"The last few months have been really good" - Interview with Meath star Vikki Wall

After a couple of misfires in the TG4 All-Ireland Intermediate Finals of 2018 and 2019, Meath’s Vikki Wall thinks the Royals are ready to be a force in Senior football when the 2021 Championship starts.

A convincing win against Westmeath in December’s Croke Park final secured Meath’s return to the top flight for this season, and Wall’s stunning individual goal, which was voted the second best goal of the year, helped ease her side’s nerves in the second half.

Promotion to the Senior Championship means four-in-a-row champions Dublin will their first Championship opponents in the Leinster Final – if the provincial championships are played in 2021 – and five years on from their relegation, Wall says Meath are ready to cut loose.

“We lost by 40 points [against Cork in 2015] and it is one of the lowest points in my time playing with Meath,” said Wall, who was speaking at the launch of the Gaelic Games Player Pathway, a joint initiative with the LGFA, the GAA and the Camogie Association.

“To get back where we are after the heartache that we’ve had it was something that drove us on the last couple of years.

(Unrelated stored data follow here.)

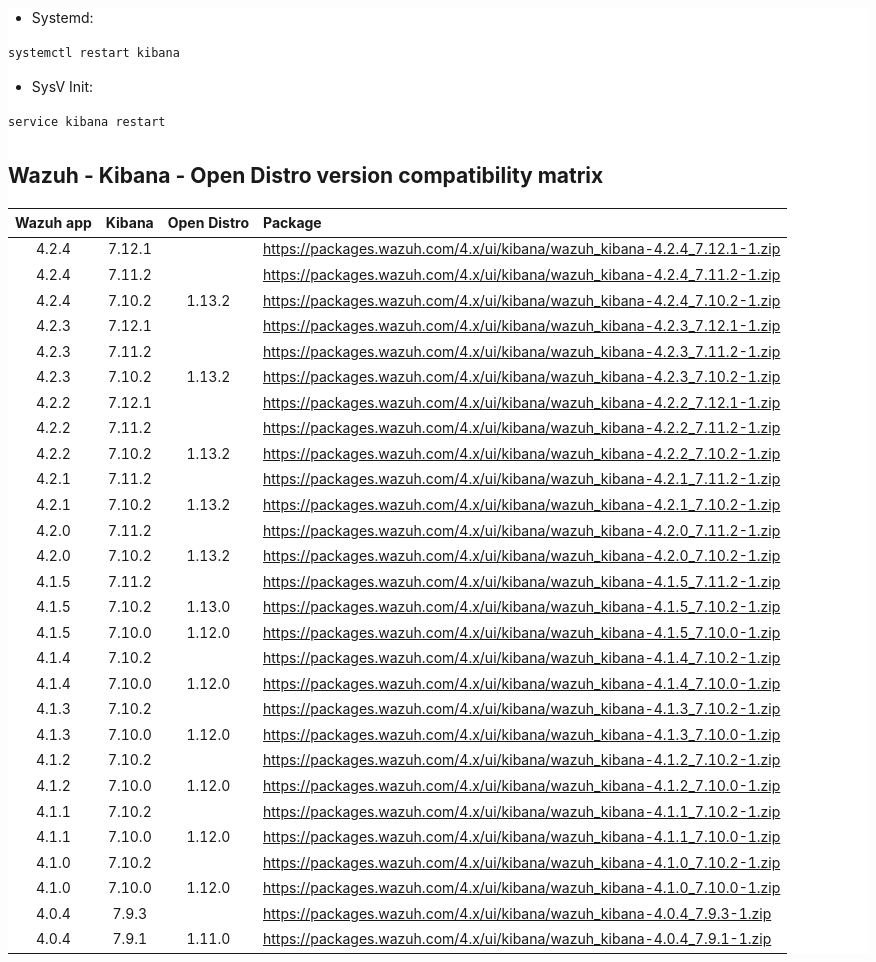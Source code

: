 - Systemd:

```
systemctl restart kibana
```
 
- SysV Init: 
 
``` 
service kibana restart 
```

 
## Wazuh - Kibana - Open Distro version compatibility matrix
 
| Wazuh app | Kibana  | Open Distro | Package                                                                    |
| :-------: | :----:  | :---------: | :------------------------------------------------------------------------- |
|   4.2.4   |  7.12.1 |             | <https://packages.wazuh.com/4.x/ui/kibana/wazuh_kibana-4.2.4_7.12.1-1.zip> |
|   4.2.4   |  7.11.2 |             | <https://packages.wazuh.com/4.x/ui/kibana/wazuh_kibana-4.2.4_7.11.2-1.zip> |
|   4.2.4   |  7.10.2 |   1.13.2    | <https://packages.wazuh.com/4.x/ui/kibana/wazuh_kibana-4.2.4_7.10.2-1.zip> |
|   4.2.3   |  7.12.1 |             | <https://packages.wazuh.com/4.x/ui/kibana/wazuh_kibana-4.2.3_7.12.1-1.zip> |
|   4.2.3   |  7.11.2 |             | <https://packages.wazuh.com/4.x/ui/kibana/wazuh_kibana-4.2.3_7.11.2-1.zip> |
|   4.2.3   |  7.10.2 |   1.13.2    | <https://packages.wazuh.com/4.x/ui/kibana/wazuh_kibana-4.2.3_7.10.2-1.zip> |
|   4.2.2   |  7.12.1 |             | <https://packages.wazuh.com/4.x/ui/kibana/wazuh_kibana-4.2.2_7.12.1-1.zip> |
|   4.2.2   |  7.11.2 |             | <https://packages.wazuh.com/4.x/ui/kibana/wazuh_kibana-4.2.2_7.11.2-1.zip> |
|   4.2.2   |  7.10.2 |   1.13.2    | <https://packages.wazuh.com/4.x/ui/kibana/wazuh_kibana-4.2.2_7.10.2-1.zip> |
|   4.2.1   |  7.11.2 |             | <https://packages.wazuh.com/4.x/ui/kibana/wazuh_kibana-4.2.1_7.11.2-1.zip> |
|   4.2.1   |  7.10.2 |   1.13.2    | <https://packages.wazuh.com/4.x/ui/kibana/wazuh_kibana-4.2.1_7.10.2-1.zip> |
|   4.2.0   |  7.11.2 |             | <https://packages.wazuh.com/4.x/ui/kibana/wazuh_kibana-4.2.0_7.11.2-1.zip> |
|   4.2.0   |  7.10.2 |   1.13.2    | <https://packages.wazuh.com/4.x/ui/kibana/wazuh_kibana-4.2.0_7.10.2-1.zip> |
|   4.1.5   |  7.11.2 |             | <https://packages.wazuh.com/4.x/ui/kibana/wazuh_kibana-4.1.5_7.11.2-1.zip> |
|   4.1.5   |  7.10.2 |   1.13.0    | <https://packages.wazuh.com/4.x/ui/kibana/wazuh_kibana-4.1.5_7.10.2-1.zip> |
|   4.1.5   |  7.10.0 |   1.12.0    | <https://packages.wazuh.com/4.x/ui/kibana/wazuh_kibana-4.1.5_7.10.0-1.zip> |
|   4.1.4   |  7.10.2 |             | <https://packages.wazuh.com/4.x/ui/kibana/wazuh_kibana-4.1.4_7.10.2-1.zip> |
|   4.1.4   |  7.10.0 |   1.12.0    | <https://packages.wazuh.com/4.x/ui/kibana/wazuh_kibana-4.1.4_7.10.0-1.zip> |
|   4.1.3   |  7.10.2 |             | <https://packages.wazuh.com/4.x/ui/kibana/wazuh_kibana-4.1.3_7.10.2-1.zip> |
|   4.1.3   |  7.10.0 |   1.12.0    | <https://packages.wazuh.com/4.x/ui/kibana/wazuh_kibana-4.1.3_7.10.0-1.zip> |
|   4.1.2   |  7.10.2 |             | <https://packages.wazuh.com/4.x/ui/kibana/wazuh_kibana-4.1.2_7.10.2-1.zip> |
|   4.1.2   |  7.10.0 |   1.12.0    | <https://packages.wazuh.com/4.x/ui/kibana/wazuh_kibana-4.1.2_7.10.0-1.zip> |
|   4.1.1   |  7.10.2 |             | <https://packages.wazuh.com/4.x/ui/kibana/wazuh_kibana-4.1.1_7.10.2-1.zip> |
|   4.1.1   |  7.10.0 |   1.12.0    | <https://packages.wazuh.com/4.x/ui/kibana/wazuh_kibana-4.1.1_7.10.0-1.zip> |
|   4.1.0   |  7.10.2 |             | <https://packages.wazuh.com/4.x/ui/kibana/wazuh_kibana-4.1.0_7.10.2-1.zip> |
|   4.1.0   |  7.10.0 |   1.12.0    | <https://packages.wazuh.com/4.x/ui/kibana/wazuh_kibana-4.1.0_7.10.0-1.zip> |
|   4.0.4   |  7.9.3  |             | <https://packages.wazuh.com/4.x/ui/kibana/wazuh_kibana-4.0.4_7.9.3-1.zip>  |
|   4.0.4   |  7.9.1  |   1.11.0    | <https://packages.wazuh.com/4.x/ui/kibana/wazuh_kibana-4.0.4_7.9.1-1.zip>  |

We still have a few girls playing now that would have been playing against Cork. It is big improvements and too see those improvements in the last few years it is huge.

“The last few months have been really good. We were delighted to finally get the win to get up to Senior. I think it definitely is different. We are not naive in the fact that we have big challenges ahead against us this year.”

She continued: “If the provincial goes ahead we will be playing a straight [Leinster] final against Dublin. Look, you are playing against Senior All-Ireland champions in a possible first match. We know that we have to increase our physicality and strength so preparations will be a bit different.

“I think if we are to admit it to ourselves, in 2018 when we were playing against Tyrone [in the Intermediate Championship Final], if we had gone up Senior I probably would question how we would have survived.

“But we had a few more years’ experience under our belts now. I’d be more confident in the fact that we can compete up in Senior and probably hold our own. We don’t want to be coming up to go straight back down. Definitely we are a lot more confident this year.

“You want to be playing against the best. That has been our goal since we got relegated to Intermediate a few years ago. We are happy to be back up and playing against the best.”

The Dunboyne forward, who was named as the TG4 Intermediate Players Player of the Year for 2020, is facing into her seventh season as a Meath senior, and she is one of 15 of the 30 players involved last season who have been with Meath since their last time as a Senior team in 2016.

According to Wall, the Gaelic Games Player Pathway is a very positive step with all three organisations involved, a move she hopes will reduce the number of young girls stepping away from the sport during their teenage years.

“From a personal point of view, I think for players as a whole, it is definitely positive. I think seeing the three organisations working together on this player pathway is huge. It is a positive and an encouraging sign to see the three organisations working together.

“I definitely think [player retention is an issue] but the fact the Player Pathway focuses so strongly on the club is a huge thing. Especially with women around the 16 and 17; it’s a pivotal age. If you go into a club as a male or female now, underage in a nursery, that you can see a clear pathway that’s equal to both. I think that will hopefully tackle a bit of the retention issues.”

To coincide with her Player of the Year award, Wall took part in an interview with TG4, during which she revealed the verbal abuse she has suffered regarding her weight between 2017 and 2019. According to Wall, she has been ‘overwhelmed’ by the support she has received since, especially from young players who have reached out directly to her.

“It was something that I had given a huge amount of thought and I said I would bring it up in the interview, but I definitely didn’t expect the reaction it has gotten so far.

“I’m overwhelmed by it but I also think it’s been really encouraging and the fact that a lot of younger girls have reached out to me. I obviously realised it is a problem, but the fact that people reached out to me with similar stories, having a bit of extra conversation about the topic is definitely not a bad thing.

“When I reflect on it, I think that if I didn’t have such a love for the game, if I didn’t have that underlying confidence in myself, I definitely do think it could have gone a different way.

“When I look back it probably did affect me a lot more that I would have liked to admit at the time. The strong love I have for the game definitely helped me, but I do think it did affect me.”